#### What to work on
If a line in the entries contains the word "Thinker", list it.

Source texts of formatted documents
· · · · ·
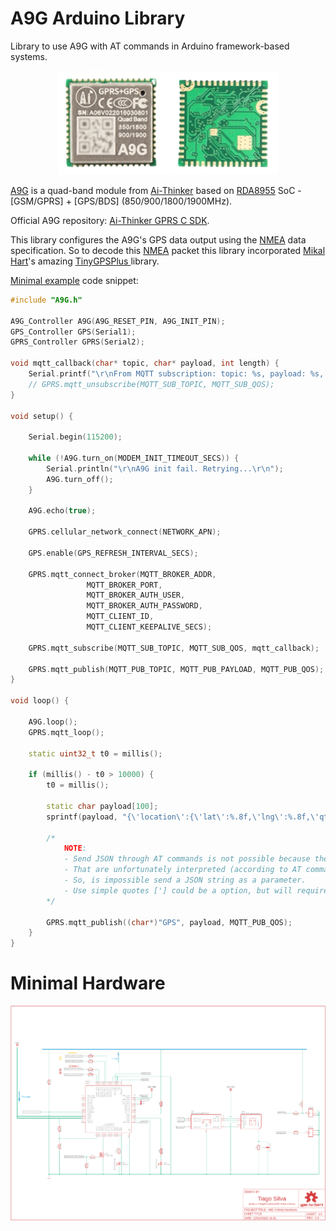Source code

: # A9G Arduino Library

Library to use A9G with AT commands in Arduino framework-based systems.

<p align="center"><img src="https://github.com/TiagoPaulaSilva/A9G-Arduino-Library/blob/main/assets/A9G_Module_Preview.png" ></p>

[A9G](http://www.ai-thinker.com/pro_view-28.html) is a quad-band module from [Ai-Thinker](http://www.ai-thinker.com/) based on [RDA8955](https://w.electrodragon.com/w/images/9/97/RDA8955L_Datasheet_v1.0.0.pdf) SoC - [GSM/GPRS] + [GPS/BDS] (850/900/1800/1900MHz).

Official A9G repository: [Ai-Thinker GPRS C SDK](https://github.com/Ai-Thinker-Open/GPRS_C_SDK).

This library configures the A9G's GPS data output using the [NMEA](https://en.wikipedia.org/wiki/NMEA_0183) data specification. So to decode this [NMEA](https://en.wikipedia.org/wiki/NMEA_0183) packet this library incorporated [Mikal Hart](https://github.com/mikalhart)'s amazing [TinyGPSPlus ](https://github.com/mikalhart/TinyGPSPlus) library.


[Minimal example](https://github.com/TiagoPaulaSilva/A9G-Arduino-Library/blob/main/examples/simple/main.cpp) code snippet: 
```c++
#include "A9G.h"

A9G_Controller A9G(A9G_RESET_PIN, A9G_INIT_PIN);
GPS_Controller GPS(Serial1);
GPRS_Controller GPRS(Serial2);

void mqtt_callback(char* topic, char* payload, int length) {
	Serial.printf("\r\nFrom MQTT subscription: topic: %s, payload: %s, length: %d\r\n\r\n", topic, payload, length);
	// GPRS.mqtt_unsubscribe(MQTT_SUB_TOPIC, MQTT_SUB_QOS);
}

void setup() {

	Serial.begin(115200);

	while (!A9G.turn_on(MODEM_INIT_TIMEOUT_SECS)) {
		Serial.println("\r\nA9G init fail. Retrying...\r\n");
		A9G.turn_off();
	}

	A9G.echo(true);

	GPRS.cellular_network_connect(NETWORK_APN);

	GPS.enable(GPS_REFRESH_INTERVAL_SECS);

	GPRS.mqtt_connect_broker(MQTT_BROKER_ADDR,
				 MQTT_BROKER_PORT,
				 MQTT_BROKER_AUTH_USER,
				 MQTT_BROKER_AUTH_PASSWORD,
				 MQTT_CLIENT_ID,
				 MQTT_CLIENT_KEEPALIVE_SECS);

	GPRS.mqtt_subscribe(MQTT_SUB_TOPIC, MQTT_SUB_QOS, mqtt_callback);

	GPRS.mqtt_publish(MQTT_PUB_TOPIC, MQTT_PUB_PAYLOAD, MQTT_PUB_QOS);
}

void loop() {

	A9G.loop();
	GPRS.mqtt_loop();

	static uint32_t t0 = millis();

	if (millis() - t0 > 10000) {
		t0 = millis();

		static char payload[100];
		sprintf(payload, "{\'location\':{\'lat\':%.8f,\'lng\':%.8f,\'qty\':%.0f}}", GPS.location(LAT), GPS.location(LNG), GPS.location(QTY));

		/*
			NOTE:
			- Send JSON through AT commands is not possible because the double quotes ["].
			- That are unfortunately interpreted (according to AT commands ETSI specification) as the beginning of a string parameter.
			- So, is impossible send a JSON string as a parameter.
			- Use simple quotes ['] could be a option, but will require the server to replace it with double quotes.
		*/

		GPRS.mqtt_publish((char*)"GPS", payload, MQTT_PUB_QOS);
	}
}
```

# Minimal Hardware

<p align="center"><a href="https://github.com/TiagoPaulaSilva/A9G-Arduino-Library/blob/main/assets/A9G%20Minimal%20Hardware/A9G%20Minimal%20Hardware.pdf"><img src="https://github.com/TiagoPaulaSilva/A9G-Arduino-Library/blob/main/assets/schematic_preview.png"  title="Circuit Preview" alt="PDF Download"></a></p>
· · · · ·
#### Output
[A9G](http://www.ai-thinker.com/pro_view-28.html) is a quad-band module from [Ai-Thinker](http://www.ai-thinker.com/) based on [RDA8955](https://w.electrodragon.com/w/images/9/97/RDA8955L_Datasheet_v1.0.0.pdf) SoC - [GSM/GPRS] + [GPS/BDS] (850/900/1800/1900MHz).
Official A9G repository: [Ai-Thinker GPRS C SDK](https://github.com/Ai-Thinker-Open/GPRS_C_SDK).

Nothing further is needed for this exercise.